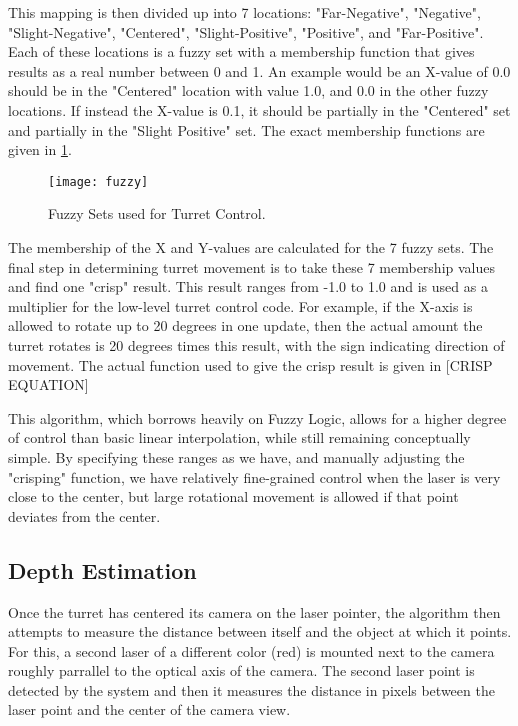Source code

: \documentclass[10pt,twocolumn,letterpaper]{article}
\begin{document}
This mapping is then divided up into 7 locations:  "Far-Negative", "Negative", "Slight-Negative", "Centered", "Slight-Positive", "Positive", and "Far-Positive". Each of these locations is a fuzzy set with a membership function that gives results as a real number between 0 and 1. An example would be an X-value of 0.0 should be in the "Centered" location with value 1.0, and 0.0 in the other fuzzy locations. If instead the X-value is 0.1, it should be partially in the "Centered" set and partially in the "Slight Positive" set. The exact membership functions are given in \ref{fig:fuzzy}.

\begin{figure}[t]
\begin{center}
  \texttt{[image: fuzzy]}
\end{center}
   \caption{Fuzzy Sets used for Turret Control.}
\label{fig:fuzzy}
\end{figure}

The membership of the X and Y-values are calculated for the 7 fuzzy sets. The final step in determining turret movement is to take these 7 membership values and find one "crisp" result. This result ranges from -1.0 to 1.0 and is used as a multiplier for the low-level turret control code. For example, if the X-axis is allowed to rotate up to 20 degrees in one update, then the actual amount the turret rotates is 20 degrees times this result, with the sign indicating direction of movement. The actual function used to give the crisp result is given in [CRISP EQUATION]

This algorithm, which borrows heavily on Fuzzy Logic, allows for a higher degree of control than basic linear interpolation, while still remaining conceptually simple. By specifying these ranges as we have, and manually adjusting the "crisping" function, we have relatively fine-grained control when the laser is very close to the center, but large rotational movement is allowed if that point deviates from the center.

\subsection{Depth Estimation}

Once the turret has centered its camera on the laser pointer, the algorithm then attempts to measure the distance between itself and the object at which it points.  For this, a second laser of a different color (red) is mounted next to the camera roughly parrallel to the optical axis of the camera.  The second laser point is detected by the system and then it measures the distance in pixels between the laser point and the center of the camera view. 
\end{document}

* * * *

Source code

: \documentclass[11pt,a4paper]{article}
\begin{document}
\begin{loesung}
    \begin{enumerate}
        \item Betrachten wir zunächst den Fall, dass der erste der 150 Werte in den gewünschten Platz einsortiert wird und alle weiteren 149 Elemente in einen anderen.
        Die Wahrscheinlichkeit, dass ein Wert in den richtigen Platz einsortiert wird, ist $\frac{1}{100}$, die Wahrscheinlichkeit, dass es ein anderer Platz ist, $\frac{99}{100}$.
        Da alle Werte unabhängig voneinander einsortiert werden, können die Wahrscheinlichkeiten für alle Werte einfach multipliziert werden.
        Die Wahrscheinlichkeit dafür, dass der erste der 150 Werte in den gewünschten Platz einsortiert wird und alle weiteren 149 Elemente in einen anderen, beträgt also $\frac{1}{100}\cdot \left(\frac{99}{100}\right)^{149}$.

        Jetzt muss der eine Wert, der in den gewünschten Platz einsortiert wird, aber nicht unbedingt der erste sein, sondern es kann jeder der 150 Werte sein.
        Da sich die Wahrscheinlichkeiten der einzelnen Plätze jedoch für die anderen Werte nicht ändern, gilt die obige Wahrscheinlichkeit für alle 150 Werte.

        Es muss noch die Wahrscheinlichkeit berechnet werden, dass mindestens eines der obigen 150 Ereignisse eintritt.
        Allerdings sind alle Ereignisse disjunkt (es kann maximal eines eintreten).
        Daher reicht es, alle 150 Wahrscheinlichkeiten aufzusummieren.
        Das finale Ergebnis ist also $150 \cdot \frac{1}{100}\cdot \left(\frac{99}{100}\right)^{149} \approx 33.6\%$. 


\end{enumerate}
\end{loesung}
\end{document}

* * * *

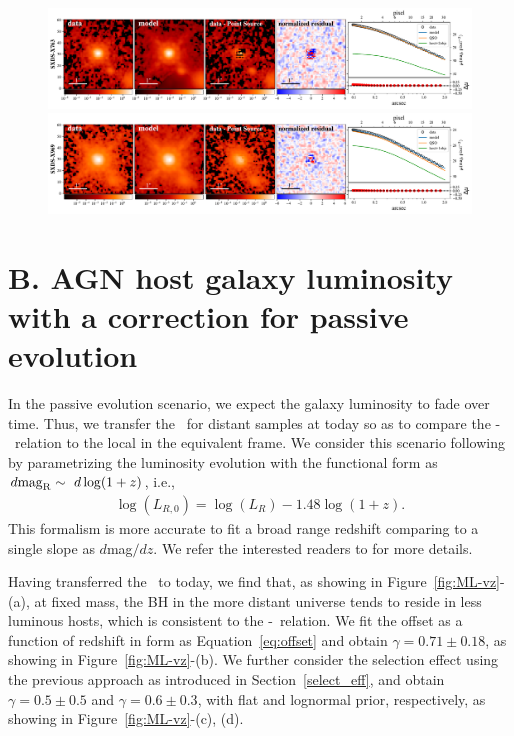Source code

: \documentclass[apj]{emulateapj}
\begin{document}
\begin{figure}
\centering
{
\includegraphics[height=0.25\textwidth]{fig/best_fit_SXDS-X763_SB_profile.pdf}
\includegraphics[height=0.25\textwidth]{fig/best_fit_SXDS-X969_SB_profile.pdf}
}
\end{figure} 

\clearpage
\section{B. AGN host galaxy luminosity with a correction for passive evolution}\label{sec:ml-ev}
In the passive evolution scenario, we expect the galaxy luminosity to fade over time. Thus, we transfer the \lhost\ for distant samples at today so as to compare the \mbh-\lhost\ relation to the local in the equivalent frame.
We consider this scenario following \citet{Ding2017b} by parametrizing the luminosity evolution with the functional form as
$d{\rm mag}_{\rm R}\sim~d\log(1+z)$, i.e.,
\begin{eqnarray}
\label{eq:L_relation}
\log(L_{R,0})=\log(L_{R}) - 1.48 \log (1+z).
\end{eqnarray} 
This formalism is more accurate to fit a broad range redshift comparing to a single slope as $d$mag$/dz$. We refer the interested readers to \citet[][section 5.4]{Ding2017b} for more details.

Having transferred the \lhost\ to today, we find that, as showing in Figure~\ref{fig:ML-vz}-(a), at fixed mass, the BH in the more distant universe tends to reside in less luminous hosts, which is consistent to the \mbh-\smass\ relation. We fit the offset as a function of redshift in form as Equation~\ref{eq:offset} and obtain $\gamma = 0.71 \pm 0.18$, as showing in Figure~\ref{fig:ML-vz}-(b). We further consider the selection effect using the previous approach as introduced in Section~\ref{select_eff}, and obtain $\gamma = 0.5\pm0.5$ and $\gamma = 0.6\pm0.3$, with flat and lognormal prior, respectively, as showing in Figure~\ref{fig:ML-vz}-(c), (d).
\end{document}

* * * *

WHAT YOU NEED TO DO
Of all the entries above, repeat only the lines from the line that has "in einen anderen." to the line that has "Da alle Werte", both lines included, exactly.

EXERCISE RESULT
        \item Betrachten wir zunächst den Fall, dass der erste der 150 Werte in den gewünschten Platz einsortiert wird und alle weiteren 149 Elemente in einen anderen.
        Die Wahrscheinlichkeit, dass ein Wert in den richtigen Platz einsortiert wird, ist $\frac{1}{100}$, die Wahrscheinlichkeit, dass es ein anderer Platz ist, $\frac{99}{100}$.
        Da alle Werte unabhängig voneinander einsortiert werden, können die Wahrscheinlichkeiten für alle Werte einfach multipliziert werden.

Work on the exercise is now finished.